“Mr. John,” the voice on the other end of the phone call said, “K isn’t taking her medicine.” “How do you know,”I asked. The voice on the other end said, “The other patients in the tent told us as soon as we got to the hospital to visit K.” The caller was one of the three ladies in the Heartline program that daily visits with K in the hospital and who on Sundays goes with her church singing group to visit, pray, and sing to K and the other patients in the big open tent. K, the sister of one of the young ladies in one of the Heartline programs, was HIV positive and had TB as well. The hospital is a place where those with HIV and or TB go for treatment. The tent is one of a couple of dozen on the hospital grounds, where the patients, sleep, live, socialize, and receive treatment. They sleep on narrow cots, and are attended to by medical people clad in blue scrubs with light blue masks that cover their mouths and noses.
K had been there for several weeks and it seemed that she was getting stronger and better as the hospital worked on treating the TB. A couple of weeks back, she was able to walk, and one day she even walked us around the grounds which have an uneven layer of pea stones that cover the ground on which the tents sit. She kept a steady balance and I felt encouraged and optimistic for her recovery. Even the Heartline ladies that daily visit with her said that her face was becoming fuller and that she was gaining some weight.
And then she seemed to lose ground, her face got thinner as did the rest of her body. Although I have seen this several times in my years in Haiti, I am always surprised at how thin the human body can get and still have life.
I arrived at the hospital with Josh, a short term missionary to Haiti, and I greeted K and told her that I heard that she has been not been taking her medicine and has been throwing it outside the tent. She denied it and then from the beds of the other patients came a steady stream of words all of which confirmed that K had in fact stopped taking her medicine.
Several days went by and K continued to deteriorate; she could no longer walk or even sit up. And on Sunday when visiting her after church with the group of 10 Haitian ladies that came to pray and sing, she for the first time did not even have the strength to sing with the group.
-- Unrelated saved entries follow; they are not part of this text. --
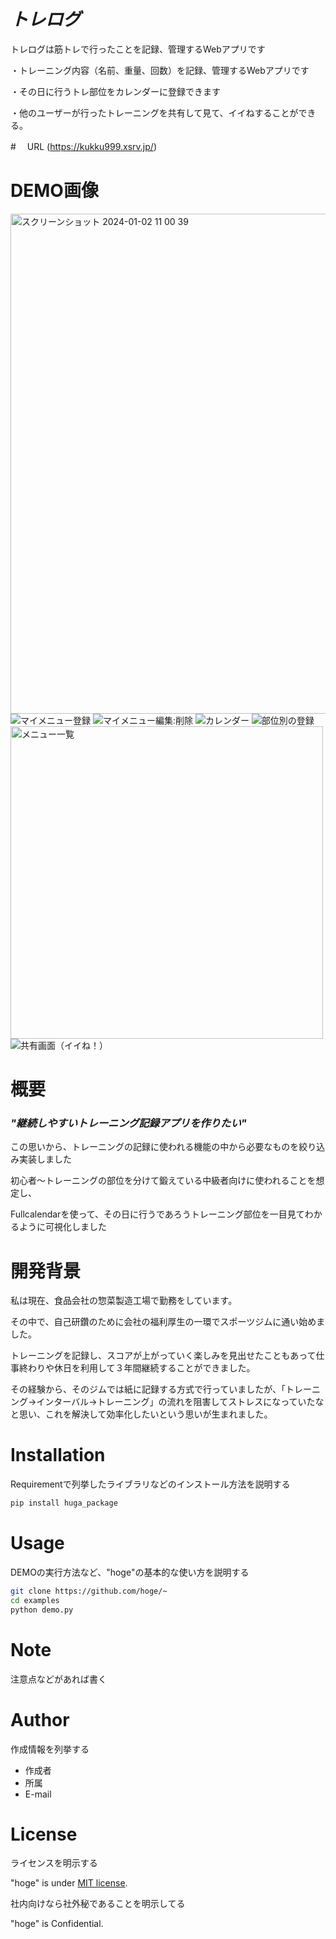 # *トレログ*

トレログは筋トレで行ったことを記録、管理するWebアプリです

・トレーニング内容（名前、重量、回数）を記録、管理するWebアプリです

・その日に行うトレ部位をカレンダーに登録できます

・他のユーザーが行ったトレーニングを共有して見て、イイねすることができる。

#　 URL
(https://kukku999.xsrv.jp/)<br>


# DEMO画像
<img width="800" alt="スクリーンショット 2024-01-02 11 00 39" src="https://github.com/yuji-2293/Training_ap/assets/141961535/4e9651d9-7bd8-46a6-bc71-fc4b36eafce2">
<img width="２５０" alt="マイメニュー登録" src="https://github.com/yuji-2293/Training_ap/assets/141961535/66e6ef0d-44af-415d-bd59-5c28b8583b92">
<img width="５００" alt="マイメニュー編集:削除" src="https://github.com/yuji-2293/Training_ap/assets/141961535/5fb396f0-5d90-45ae-aee7-dc9c663fa1ef">
<img width="５００" alt="カレンダー" src="https://github.com/yuji-2293/Training_ap/assets/141961535/364a2a80-e599-4bac-a64e-eec7812e9489">

<img width="５００" alt="部位別の登録" src="https://github.com/yuji-2293/Training_ap/assets/141961535/adaf02c9-e99f-41ec-816f-06ace11e62d7">
<img width="500" alt="メニュー一覧" src="https://github.com/yuji-2293/Training_ap/assets/141961535/1ad9a3ce-d01c-493b-a203-5a561cb9470c">
<img width="５００" alt="共有画面（イイね！）" src="https://github.com/yuji-2293/Training_ap/assets/141961535/c10541fd-8ceb-4cb9-9add-98ef743746b1">

# 概要

### *"継続しやすいトレーニング記録アプリを作りたい"*
この思いから、トレーニングの記録に使われる機能の中から必要なものを絞り込み実装しました

初心者〜トレーニングの部位を分けて鍛えている中級者向けに使われることを想定し、

Fullcalendarを使って、その日に行うであろうトレーニング部位を一目見てわかるように可視化しました


# 開発背景

私は現在、食品会社の惣菜製造工場で勤務をしています。

その中で、自己研鑽のために会社の福利厚生の一環でスポーツジムに通い始めました。

トレーニングを記録し、スコアが上がっていく楽しみを見出せたこともあって仕事終わりや休日を利用して３年間継続することができました。

その経験から、そのジムでは紙に記録する方式で行っていましたが、「トレーニング→インターバル→トレーニング」の流れを阻害してストレスになっていたなと思い、これを解決して効率化したいという思いが生まれました。






# Installation

Requirementで列挙したライブラリなどのインストール方法を説明する

```bash
pip install huga_package
```

# Usage

DEMOの実行方法など、"hoge"の基本的な使い方を説明する

```bash
git clone https://github.com/hoge/~
cd examples
python demo.py
```

# Note

注意点などがあれば書く

# Author

作成情報を列挙する

* 作成者
* 所属
* E-mail

# License
ライセンスを明示する

"hoge" is under [MIT license](https://en.wikipedia.org/wiki/MIT_License).

社内向けなら社外秘であることを明示してる

"hoge" is Confidential.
Monday Josh and I visited her again and the three Heartline ladies were there spending time with K. She had not eaten for a couple of days and she had two IVs in her and an oxygen tube in her nose. The other patients seem to know that the end was near and they now looked on quietly and somewhat from a distance. We spent time visiting and prayed and told her that we would be back. We left the three Heartline ladies there and I told one of the other patients, who clearly cared for K, to call Troy if something happened to K. Troy called me at about 4:30 PM on Monday, Feb 20th and said that the patient had called him and that K had died. I received a call several minutes later from one of the Heartline ladies who told me, through her tears, that K had died.
It had been a struggle several years long, most of which was lived in secret. But as her health deteriorated and we became aware that K was HIV positive, the support began to flow. K did not die alone. She was surrounded by a support group of people that showed their love by being there under the tent visiting, praying, encouraging, bringing mangoes and food that she requested, by reading the Bible to her, and by speaking strongly when she stopped taking her medicine.
We often joked that K had enough supplies in her corner to open up a little store. Every time I would visit K under the tent, I would look at the supplies of various size plastic containers that held food, water, juice and at the plastic bags of clothes, and at the fan and radio that she had in her corner and I would see more than a cluttered corners of stuff, I would see love, care, compassion, and support.
We will continue to be there for K’s mom, sister, and family or maybe really we are being there more for ourselves in some kind of way that makes sense as i write this. We will continue to visit under the tent. We will continue to visit those that didn’t have to receive a phone call to tell of K’s death. No, they were there, a cot or two away. My thoughts and prayers are now with them as well.
I saw K touch the lives of the young people that came to visit and sing and pray. I saw the tentativeness, the uncertainty, perhaps even fear in their faces the first time they entered the tent. And then over the weeks, I have seen relationships built with K and the other patients. Phone numbers shared, lives that not for K would never have crossed in this journey.
K has not so much died as she has passed as we all will. She has passed from here to there, and she now awaits us, in His presence. But until that time, may we seize the day and daily marvel at the gift of life that God has given to us.
Troy and I just returned from the hospital (Tuesday at 11:30 AM) and all that K had is now gone, even the cot is gone and the space that less that a day ago was filled by K and her supplies is now empty. But the other patients are still there and there is a new man that we hadn’t seen before. The patients were happy to see us. Connections have been made, new connections, new beginnings all because of K.
Before leaving I asked if it would be okay if I came back to visit them. They all with huge smiles wanted to know if I could come every day. I am thankful that through an ending has come a beginning.